WHAT TO PRODUCE ▸ From the entries below, reproduce exactly the line containing "pri čemu poslednja", the line containing "Koristeći nejednakost", and every line in between, with nothing added.

INPUT FOR THIS TASK ▸
◇ ◇ ◇ ◇
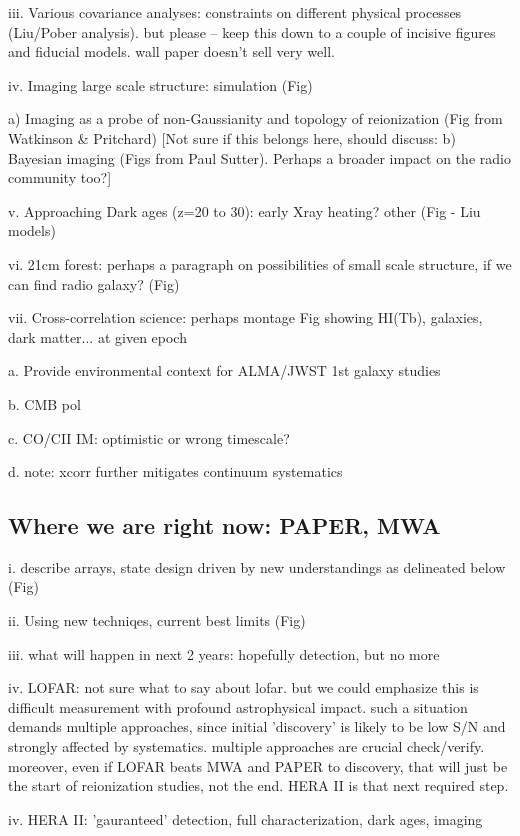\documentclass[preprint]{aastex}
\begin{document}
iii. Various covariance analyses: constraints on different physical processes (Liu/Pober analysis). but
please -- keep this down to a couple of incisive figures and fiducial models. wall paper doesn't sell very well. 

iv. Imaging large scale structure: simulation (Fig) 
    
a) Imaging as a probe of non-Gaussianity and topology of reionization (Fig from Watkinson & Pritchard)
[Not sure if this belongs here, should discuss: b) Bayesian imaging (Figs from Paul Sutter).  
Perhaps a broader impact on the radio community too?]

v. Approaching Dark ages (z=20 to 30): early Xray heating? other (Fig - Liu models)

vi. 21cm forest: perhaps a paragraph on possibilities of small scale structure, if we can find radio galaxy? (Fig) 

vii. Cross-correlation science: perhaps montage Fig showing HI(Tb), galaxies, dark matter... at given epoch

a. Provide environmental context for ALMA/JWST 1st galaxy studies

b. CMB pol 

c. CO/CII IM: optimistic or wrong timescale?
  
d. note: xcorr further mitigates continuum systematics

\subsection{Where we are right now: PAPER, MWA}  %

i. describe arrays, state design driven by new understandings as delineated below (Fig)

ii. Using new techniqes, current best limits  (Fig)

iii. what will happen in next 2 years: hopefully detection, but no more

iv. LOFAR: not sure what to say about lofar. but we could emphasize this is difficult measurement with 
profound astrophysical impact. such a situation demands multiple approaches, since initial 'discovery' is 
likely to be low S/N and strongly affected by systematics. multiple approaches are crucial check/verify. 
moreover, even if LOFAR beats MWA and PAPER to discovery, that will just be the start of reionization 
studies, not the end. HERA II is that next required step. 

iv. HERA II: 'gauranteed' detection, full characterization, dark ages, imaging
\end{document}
◇ ◇ ◇ ◇
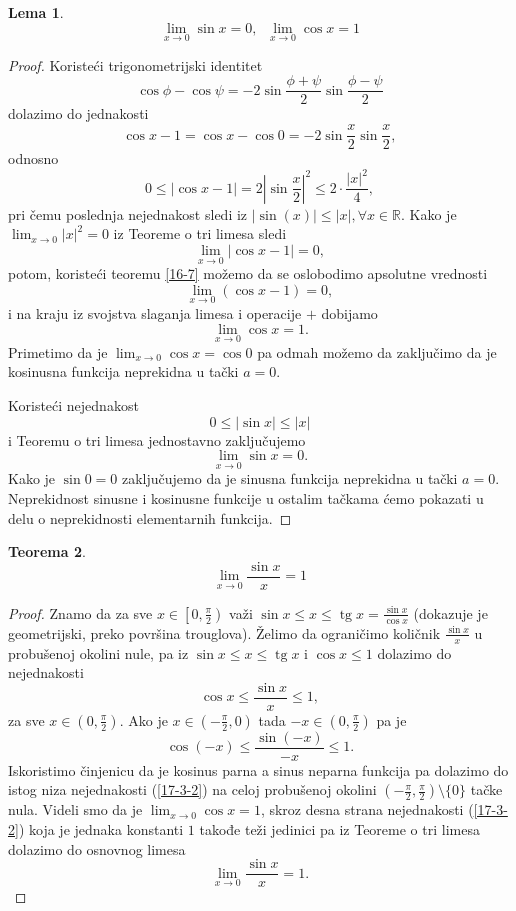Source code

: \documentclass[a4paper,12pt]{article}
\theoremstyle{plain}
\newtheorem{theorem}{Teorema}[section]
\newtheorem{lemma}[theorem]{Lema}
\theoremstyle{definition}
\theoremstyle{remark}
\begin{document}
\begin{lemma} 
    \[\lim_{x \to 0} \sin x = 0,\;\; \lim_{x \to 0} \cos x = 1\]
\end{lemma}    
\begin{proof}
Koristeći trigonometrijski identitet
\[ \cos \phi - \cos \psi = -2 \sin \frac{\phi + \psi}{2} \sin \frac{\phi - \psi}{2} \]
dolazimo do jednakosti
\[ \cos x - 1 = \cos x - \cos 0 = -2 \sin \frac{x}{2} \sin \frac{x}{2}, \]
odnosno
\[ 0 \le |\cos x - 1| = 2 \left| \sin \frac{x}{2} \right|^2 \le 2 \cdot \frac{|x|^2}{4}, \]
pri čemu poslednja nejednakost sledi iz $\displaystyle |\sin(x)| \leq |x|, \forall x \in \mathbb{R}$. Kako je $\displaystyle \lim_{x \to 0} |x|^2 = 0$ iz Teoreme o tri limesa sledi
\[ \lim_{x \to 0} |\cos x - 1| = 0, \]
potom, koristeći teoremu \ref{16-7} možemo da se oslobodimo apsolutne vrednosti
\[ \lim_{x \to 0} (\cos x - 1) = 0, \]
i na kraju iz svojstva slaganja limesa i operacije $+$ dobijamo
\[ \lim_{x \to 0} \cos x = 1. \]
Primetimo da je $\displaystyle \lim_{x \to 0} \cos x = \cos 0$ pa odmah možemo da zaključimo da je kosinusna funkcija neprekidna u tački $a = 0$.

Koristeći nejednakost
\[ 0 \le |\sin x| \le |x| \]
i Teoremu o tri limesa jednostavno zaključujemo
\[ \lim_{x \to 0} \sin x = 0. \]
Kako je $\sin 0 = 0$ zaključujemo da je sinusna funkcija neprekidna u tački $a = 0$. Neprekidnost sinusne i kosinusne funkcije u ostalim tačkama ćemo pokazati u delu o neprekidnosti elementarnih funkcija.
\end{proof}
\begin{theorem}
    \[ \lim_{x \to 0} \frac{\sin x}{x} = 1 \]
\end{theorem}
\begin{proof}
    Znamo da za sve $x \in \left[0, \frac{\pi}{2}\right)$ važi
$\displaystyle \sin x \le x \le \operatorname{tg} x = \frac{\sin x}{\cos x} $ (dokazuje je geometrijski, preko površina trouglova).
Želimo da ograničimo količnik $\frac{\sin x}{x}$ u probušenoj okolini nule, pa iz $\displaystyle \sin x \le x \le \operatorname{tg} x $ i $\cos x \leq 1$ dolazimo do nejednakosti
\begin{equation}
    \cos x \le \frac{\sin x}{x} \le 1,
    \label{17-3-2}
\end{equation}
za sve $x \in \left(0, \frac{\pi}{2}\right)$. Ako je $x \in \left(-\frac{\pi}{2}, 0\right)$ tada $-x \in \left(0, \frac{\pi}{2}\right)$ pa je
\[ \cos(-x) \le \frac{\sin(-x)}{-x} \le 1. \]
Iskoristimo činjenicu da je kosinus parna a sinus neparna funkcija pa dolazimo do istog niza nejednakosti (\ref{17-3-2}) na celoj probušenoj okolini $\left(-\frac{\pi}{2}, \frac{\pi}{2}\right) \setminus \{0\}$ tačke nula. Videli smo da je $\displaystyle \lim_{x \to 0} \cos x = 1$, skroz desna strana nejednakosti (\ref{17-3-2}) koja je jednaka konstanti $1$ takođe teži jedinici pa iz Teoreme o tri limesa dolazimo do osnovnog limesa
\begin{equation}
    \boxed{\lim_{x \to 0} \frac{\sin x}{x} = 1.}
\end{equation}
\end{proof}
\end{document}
◇ ◇ ◇ ◇
PROBLEM SOLUTION ▸
pri čemu poslednja nejednakost sledi iz $\displaystyle |\sin(x)| \leq |x|, \forall x \in \mathbb{R}$. Kako je $\displaystyle \lim_{x \to 0} |x|^2 = 0$ iz Teoreme o tri limesa sledi
\[ \lim_{x \to 0} |\cos x - 1| = 0, \]
potom, koristeći teoremu \ref{16-7} možemo da se oslobodimo apsolutne vrednosti
\[ \lim_{x \to 0} (\cos x - 1) = 0, \]
i na kraju iz svojstva slaganja limesa i operacije $+$ dobijamo
\[ \lim_{x \to 0} \cos x = 1. \]
Primetimo da je $\displaystyle \lim_{x \to 0} \cos x = \cos 0$ pa odmah možemo da zaključimo da je kosinusna funkcija neprekidna u tački $a = 0$.

Koristeći nejednakost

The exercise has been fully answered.